:: Work request ::
From the records below, pull each line that has "Intelligence".

START Provided entries

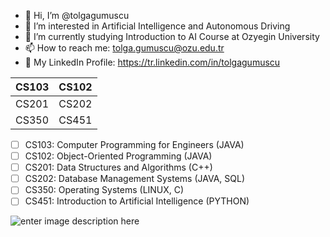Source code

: - 👋 Hi, I’m @tolgagumuscu
- 👀 I’m interested in Artificial Intelligence and Autonomous Driving
- 🌱 I’m currently studying Introduction to AI Course at Ozyegin University
- 📫 How to reach me: tolga.gumuscu@ozu.edu.tr
- 💼 My LinkedIn Profile: https://tr.linkedin.com/in/tolgagumuscu


| CS103  | CS102 |
|--|--|
| CS201 | CS202 |
|CS350  | CS451 |

 - [ ] CS103: Computer Programming for Engineers (JAVA)
 - [ ] CS102: Object-Oriented Programming (JAVA)
 - [ ] CS201: Data Structures and Algorithms (C++)
 - [ ] CS202: Database Management Systems (JAVA, SQL)
 - [ ] CS350: Operating Systems (LINUX, C)
 - [ ] CS451: Introduction to Artificial Intelligence (PYTHON)

![enter image description here](https://al.nd.edu/assets/380450/1200x281/bacs_code.jpg)
<!---
![alt text](https://i.ibb.co/V3cPH4d/Programming-design-concept-Programmer-working-Man-and-2-laptop-screen-with-program-code-Trendy-flat.jpg)
tolgagumuscu/tolgagumuscu is a ✨ special ✨ repository because its `README.md` (this file) appears on your GitHub profile.
You can click the Preview link to take a look at your changes.
--->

END Provided entries

:: Task response ::
- 👀 I’m interested in Artificial Intelligence and Autonomous Driving
 - [ ] CS451: Introduction to Artificial Intelligence (PYTHON)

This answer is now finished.